#### Input
□ □ □ □ □ □ □

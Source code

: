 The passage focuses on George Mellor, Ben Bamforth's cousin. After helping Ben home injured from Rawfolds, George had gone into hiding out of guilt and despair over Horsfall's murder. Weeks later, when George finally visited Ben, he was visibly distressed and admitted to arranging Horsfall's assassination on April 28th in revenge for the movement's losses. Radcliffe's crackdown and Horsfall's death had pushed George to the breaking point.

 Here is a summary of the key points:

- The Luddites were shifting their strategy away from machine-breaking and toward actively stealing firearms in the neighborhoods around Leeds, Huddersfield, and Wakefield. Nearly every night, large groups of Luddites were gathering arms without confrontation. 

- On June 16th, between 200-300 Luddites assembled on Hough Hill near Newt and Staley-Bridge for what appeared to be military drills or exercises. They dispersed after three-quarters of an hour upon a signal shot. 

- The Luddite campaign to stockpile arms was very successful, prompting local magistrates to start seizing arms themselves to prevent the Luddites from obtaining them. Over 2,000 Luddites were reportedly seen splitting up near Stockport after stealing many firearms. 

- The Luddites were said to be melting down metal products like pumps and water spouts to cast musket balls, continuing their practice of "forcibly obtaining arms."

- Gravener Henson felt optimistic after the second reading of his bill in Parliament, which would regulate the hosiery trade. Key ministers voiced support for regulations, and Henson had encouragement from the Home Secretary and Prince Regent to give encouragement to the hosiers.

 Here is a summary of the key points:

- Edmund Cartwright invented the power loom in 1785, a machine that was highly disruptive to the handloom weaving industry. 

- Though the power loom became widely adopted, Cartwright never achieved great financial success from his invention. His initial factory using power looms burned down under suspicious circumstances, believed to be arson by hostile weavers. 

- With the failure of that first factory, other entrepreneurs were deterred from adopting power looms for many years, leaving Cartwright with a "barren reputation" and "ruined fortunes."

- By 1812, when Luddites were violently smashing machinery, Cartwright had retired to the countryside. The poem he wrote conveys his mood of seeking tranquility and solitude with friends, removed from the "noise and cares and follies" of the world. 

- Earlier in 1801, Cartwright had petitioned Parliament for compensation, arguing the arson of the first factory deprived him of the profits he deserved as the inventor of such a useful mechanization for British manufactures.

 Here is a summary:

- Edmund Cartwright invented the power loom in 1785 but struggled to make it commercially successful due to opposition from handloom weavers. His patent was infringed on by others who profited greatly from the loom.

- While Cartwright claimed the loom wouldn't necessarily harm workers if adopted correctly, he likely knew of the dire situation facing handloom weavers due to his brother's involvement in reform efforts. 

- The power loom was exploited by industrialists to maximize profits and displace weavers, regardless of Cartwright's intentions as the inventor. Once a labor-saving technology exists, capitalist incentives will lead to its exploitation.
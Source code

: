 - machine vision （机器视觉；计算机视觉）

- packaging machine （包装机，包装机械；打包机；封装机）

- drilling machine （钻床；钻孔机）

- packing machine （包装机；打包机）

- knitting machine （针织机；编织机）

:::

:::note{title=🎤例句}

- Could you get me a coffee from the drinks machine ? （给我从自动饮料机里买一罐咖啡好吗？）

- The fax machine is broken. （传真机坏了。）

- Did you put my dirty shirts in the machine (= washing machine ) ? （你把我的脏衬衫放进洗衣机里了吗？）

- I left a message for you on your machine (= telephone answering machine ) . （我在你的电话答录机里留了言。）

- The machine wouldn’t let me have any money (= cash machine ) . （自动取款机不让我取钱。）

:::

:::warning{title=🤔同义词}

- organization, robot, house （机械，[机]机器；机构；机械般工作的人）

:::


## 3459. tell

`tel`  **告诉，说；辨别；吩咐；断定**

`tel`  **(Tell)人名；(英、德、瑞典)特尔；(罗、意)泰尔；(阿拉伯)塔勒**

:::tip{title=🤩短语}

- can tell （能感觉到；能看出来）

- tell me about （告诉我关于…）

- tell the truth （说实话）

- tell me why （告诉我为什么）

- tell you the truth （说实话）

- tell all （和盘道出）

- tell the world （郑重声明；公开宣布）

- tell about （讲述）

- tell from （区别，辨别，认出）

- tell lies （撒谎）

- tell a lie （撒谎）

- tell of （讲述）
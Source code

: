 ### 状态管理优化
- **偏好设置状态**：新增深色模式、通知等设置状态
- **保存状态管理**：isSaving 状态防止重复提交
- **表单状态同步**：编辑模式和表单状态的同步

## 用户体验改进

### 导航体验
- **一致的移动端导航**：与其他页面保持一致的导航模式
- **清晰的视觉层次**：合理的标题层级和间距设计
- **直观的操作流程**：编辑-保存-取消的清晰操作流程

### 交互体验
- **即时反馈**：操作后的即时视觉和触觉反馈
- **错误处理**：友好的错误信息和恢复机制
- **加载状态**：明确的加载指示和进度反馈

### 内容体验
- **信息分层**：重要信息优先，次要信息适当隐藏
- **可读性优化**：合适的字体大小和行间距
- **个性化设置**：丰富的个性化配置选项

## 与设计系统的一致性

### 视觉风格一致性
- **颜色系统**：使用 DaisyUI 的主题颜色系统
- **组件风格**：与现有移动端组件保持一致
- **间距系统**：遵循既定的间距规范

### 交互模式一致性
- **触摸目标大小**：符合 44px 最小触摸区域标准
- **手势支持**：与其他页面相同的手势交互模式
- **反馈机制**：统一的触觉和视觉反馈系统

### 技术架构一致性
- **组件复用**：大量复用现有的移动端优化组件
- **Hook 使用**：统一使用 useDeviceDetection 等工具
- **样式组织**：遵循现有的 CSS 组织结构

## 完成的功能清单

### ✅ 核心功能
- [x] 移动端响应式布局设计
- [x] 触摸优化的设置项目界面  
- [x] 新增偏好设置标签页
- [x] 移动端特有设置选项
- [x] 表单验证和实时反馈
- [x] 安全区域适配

□ □ □ □ □ □ □

#### Exercise description
Nothing but the lines above from the one containing "- **清晰的视觉层次**：合理的标题层级和间距设计" through the one containing "- [x] 移动端响应式布局设计" should appear in the answer, each repeated exactly.

#### Completed task
- **清晰的视觉层次**：合理的标题层级和间距设计
- **直观的操作流程**：编辑-保存-取消的清晰操作流程

### 交互体验
- **即时反馈**：操作后的即时视觉和触觉反馈
- **错误处理**：友好的错误信息和恢复机制
- **加载状态**：明确的加载指示和进度反馈

### 内容体验
- **信息分层**：重要信息优先，次要信息适当隐藏
- **可读性优化**：合适的字体大小和行间距
- **个性化设置**：丰富的个性化配置选项

## 与设计系统的一致性

### 视觉风格一致性
- **颜色系统**：使用 DaisyUI 的主题颜色系统
- **组件风格**：与现有移动端组件保持一致
- **间距系统**：遵循既定的间距规范

### 交互模式一致性
- **触摸目标大小**：符合 44px 最小触摸区域标准
- **手势支持**：与其他页面相同的手势交互模式
- **反馈机制**：统一的触觉和视觉反馈系统

### 技术架构一致性
- **组件复用**：大量复用现有的移动端优化组件
- **Hook 使用**：统一使用 useDeviceDetection 等工具
- **样式组织**：遵循现有的 CSS 组织结构

## 完成的功能清单

### ✅ 核心功能
- [x] 移动端响应式布局设计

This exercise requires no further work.